What does that mean for the rest of us, then?

When I teach writing seminars or classes, I use this example: a world-class athlete practices every day, so that s/he will be ready for the Big Game, which may only come once a year.  Similarly, a writer should write every day, so that s/he is ready for the Big Idea. A lot of that writing will be pantsing, chasing an idea that may or may not go anywhere. But that time is not wasted, because the writer is perfecting the technical skills and critical judgment that only come from practice.

Stevie Nicks could nail that song in one take because she’d been singing for years. Bob Seger could step in at the last minute, rewrite and record a song that became his only number-one hit, because he’d been a singer and songwriter for over a decade prior to that. Jack Kerouac had been practicing a new form of writing, a prose version of what was happening in jazz music, for years prior to writing On the Road.  All of these people, and pretty much every successful artist in any field, spends a lot of time pursuing ideas that, in themselves, go nowhere.  But they lead to other ideas that do.
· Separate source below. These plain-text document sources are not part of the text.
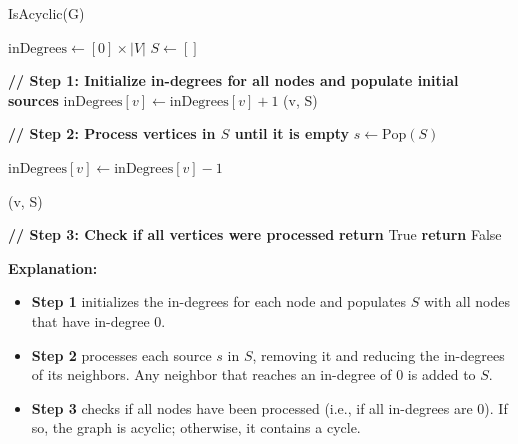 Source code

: \documentclass{article}
\begin{document}
\begin{algorithm}
\caption{IsAcyclic(G)}
\begin{algorithmic}[1]
    \State \( \text{inDegrees} \gets [0] \times |V| \) 
    \State \( S \gets [] \) 

    \State \textbf{// Step 1: Initialize in-degrees for all nodes and populate initial sources}
        \State \( \text{inDegrees}[v] \gets \text{inDegrees}[v] + 1 \) 
    \EndFor
            \State {}(v, S) 
        \EndIf
    \EndFor

    \State \textbf{// Step 2: Process vertices in \( S \) until it is empty}
        \State \( s \gets \text{Pop}(S) \) 

            \State \( \text{inDegrees}[v] \gets \text{inDegrees}[v] - 1 \) 

                \State {}(v, S) 
            \EndIf
        \EndFor
    \EndWhile

    \State \textbf{// Step 3: Check if all vertices were processed}
        \State \textbf{return} True 
    \Else
        \State \textbf{return} False 
    \EndIf
\end{algorithmic}
\end{algorithm}

\textbf{Explanation:}
\begin{itemize}
    \item \textbf{Step 1} initializes the in-degrees for each node and populates \( S \) with all nodes that have in-degree 0.
    \item \textbf{Step 2} processes each source \( s \) in \( S \), removing it and reducing the in-degrees of its neighbors. Any neighbor that reaches an in-degree of 0 is added to \( S \).
    \item \textbf{Step 3} checks if all nodes have been processed (i.e., if all in-degrees are 0). If so, the graph is acyclic; otherwise, it contains a cycle.
\end{itemize}
\end{document}

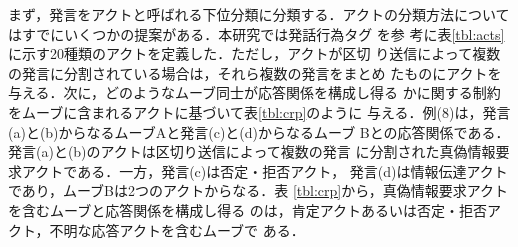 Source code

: まず，発言をアクトと呼ばれる下位分類に分類する．アクトの分類方法について
はすでにいくつかの提案がある．本研究では発話行為タグ\cite{Araki:99} を参
考に表\ref{tbl:acts}に示す20種類のアクトを定義した．ただし，アクトが区切
り送信によって複数の発言に分割されている場合は，それら複数の発言をまとめ
たものにアクトを与える．次に，どのようなムーブ同士が応答関係を構成し得る
かに関する制約をムーブに含まれるアクトに基づいて表\ref{tbl:crp}のように
与える．例(8)は，発言(a)と(b)からなるムーブAと発言(c)と(d)からなるムーブ
Bとの応答関係である．発言(a)と(b)のアクトは区切り送信によって複数の発言
に分割された真偽情報要求アクトである．一方，発言(c)は否定・拒否アクト，
発言(d)は情報伝達アクトであり，ムーブBは2つのアクトからなる．表
\ref{tbl:crp}から，真偽情報要求アクトを含むムーブと応答関係を構成し得る
のは，肯定アクトあるいは否定・拒否アクト，不明な応答アクトを含むムーブで
ある．


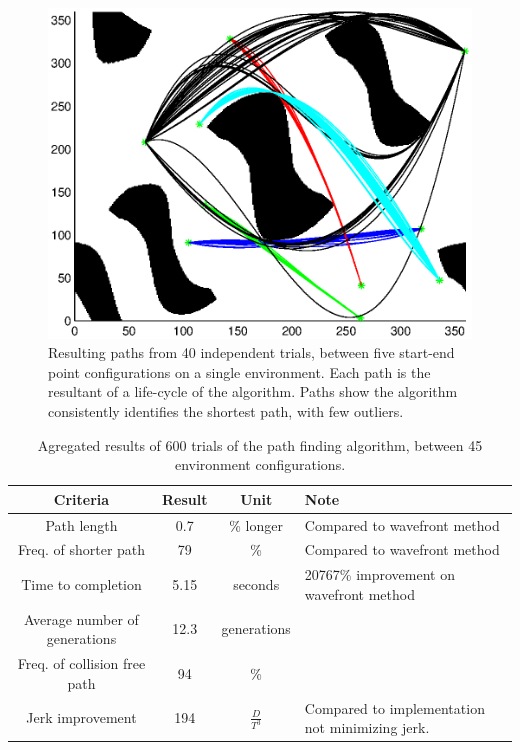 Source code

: \begin{figure}[h]
	\centering
	\includegraphics[width=\figWidth]{./figures/results_cSpace4.eps}
	\caption{Resulting paths from 40 independent trials, between five start-end point configurations on a single environment. Each path is the resultant of a life-cycle of the algorithm. Paths show the algorithm consistently identifies the shortest path, with few outliers.}
	\label{fig:res600}
\end{figure}

\begin{table}
\renewcommand{\arraystretch}{1.3}
\caption{Agregated results of 600 trials of the path finding algorithm, between 45 environment configurations.}
\label{tbl:results}
\begin{center}
		\begin{tabular}{ c | c  c  p{2cm} }
		Criteria & Result & Unit & Note \\ \hline
		Path length & 0.7 & \% longer & Compared to wavefront method \\
		Freq. of shorter path & 79 & \% & Compared to wavefront method \\
		Time to completion & 5.15 & seconds & 20767\% improvement on wavefront method \\
		Average number of generations & 12.3 & generations & \\
		Freq. of collision free path & 94 & \% &  \\
		Jerk improvement & 194 & ${\frac{D}{T^3}}$ & Compared to implementation not minimizing jerk.\\
\end{tabular}
\end{center}
\end{table} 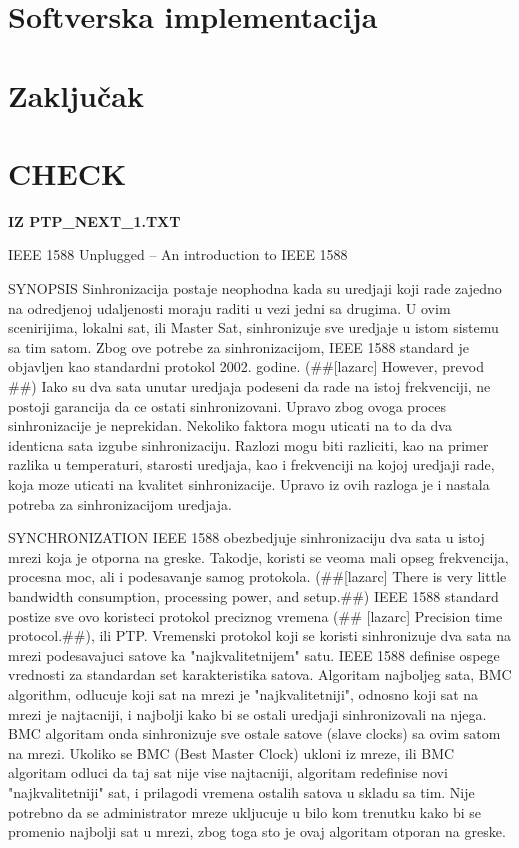 \documentclass[a4paper,12pt, master]{etf}
\begin{document}
	\newpage

	\chapter{Softverska implementacija}

	\newpage

	\chapter{Zaključak}

	\newpage

	\chapter{CHECK}
    
	\textbf{IZ PTP\_NEXT\_1.TXT}

	IEEE 1588 Unplugged – An introduction to IEEE 1588
	
	SYNOPSIS
	Sinhronizacija postaje neophodna kada su uredjaji koji rade zajedno na odredjenoj 
	udaljenosti moraju raditi u vezi jedni sa drugima. U ovim scenirijima, lokalni sat, ili 
	Master Sat, sinhronizuje sve uredjaje u istom sistemu sa tim satom. Zbog ove potrebe za 
	sinhronizacijom, IEEE 1588 standard je objavljen kao standardni protokol 2002. godine.
	(\#\#[lazarc] However, prevod \#\#) Iako su dva sata unutar uredjaja podeseni da rade na 
	istoj frekvenciji, ne postoji garancija da ce ostati sinhronizovani. Upravo zbog ovoga 
	proces sinhronizacije je neprekidan. Nekoliko faktora mogu uticati na to da dva identicna 
	sata izgube sinhronizaciju. Razlozi mogu biti razliciti, kao na primer razlika u 
	temperaturi, starosti uredjaja, kao i frekvenciji na kojoj uredjaji rade, koja moze 
	uticati na kvalitet sinhronizacije. Upravo iz ovih razloga je i nastala potreba za 
	sinhronizacijom uredjaja.
	
	SYNCHRONIZATION
	IEEE 1588 obezbedjuje sinhronizaciju dva sata u istoj mrezi koja je otporna na greske. 
	Takodje, koristi se veoma mali opseg frekvencija, procesna moc, ali i podesavanje samog 
	protokola. (\#\#[lazarc] There is very little bandwidth consumption, processing power, and 
	setup.\#\#) IEEE 1588 standard postize sve ovo koristeci protokol preciznog vremena (\#\#
	[lazarc] Precision time protocol.\#\#), ili PTP. Vremenski protokol koji se koristi 
	sinhronizuje dva sata na mrezi podesavajuci satove ka "najkvalitetnijem" satu. IEEE 1588 
	definise ospege vrednosti za standardan set karakteristika satova. Algoritam najboljeg 
	sata, BMC algorithm, odlucuje koji sat na mrezi je "najkvalitetniji", odnosno koji sat na 
	mrezi je najtacniji, i najbolji kako bi se ostali uredjaji sinhronizovali na njega. BMC 
	algoritam onda sinhronizuje sve ostale satove (slave clocks) sa ovim satom na mrezi. 
	Ukoliko se BMC (Best Master Clock) ukloni iz mreze, ili BMC algoritam odluci da taj sat 
	nije vise najtacniji, algoritam redefinise novi "najkvalitetniji" sat, i prilagodi 
	vremena ostalih satova u skladu sa tim. Nije potrebno da se administrator mreze ukljucuje 
	u bilo kom trenutku kako bi se promenio najbolji sat u mrezi, zbog toga sto je ovaj 
	algoritam otporan na greske.
	
\end{document}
Planning is important: writing every day, having a good physical space in which to write, and so forth. When you have a deadline, you may have to plan how many words or pages you need to finish a day in order to make it. But never abandon the luxury of unplanned creativity, of literally chasing the dream to see where it goes.

Or, to quote Stevie Nicks, “I sang it only once, and have never sung it since in the studio. Some vocals are magic and simply not able to beat. So I let go of it, as new to me as it was; but you know, now when I hear it on the radio, this incredible feeling comes over me, like something really incredible is about to happen.”

And you don’t want to deny yourself that sort of feeling.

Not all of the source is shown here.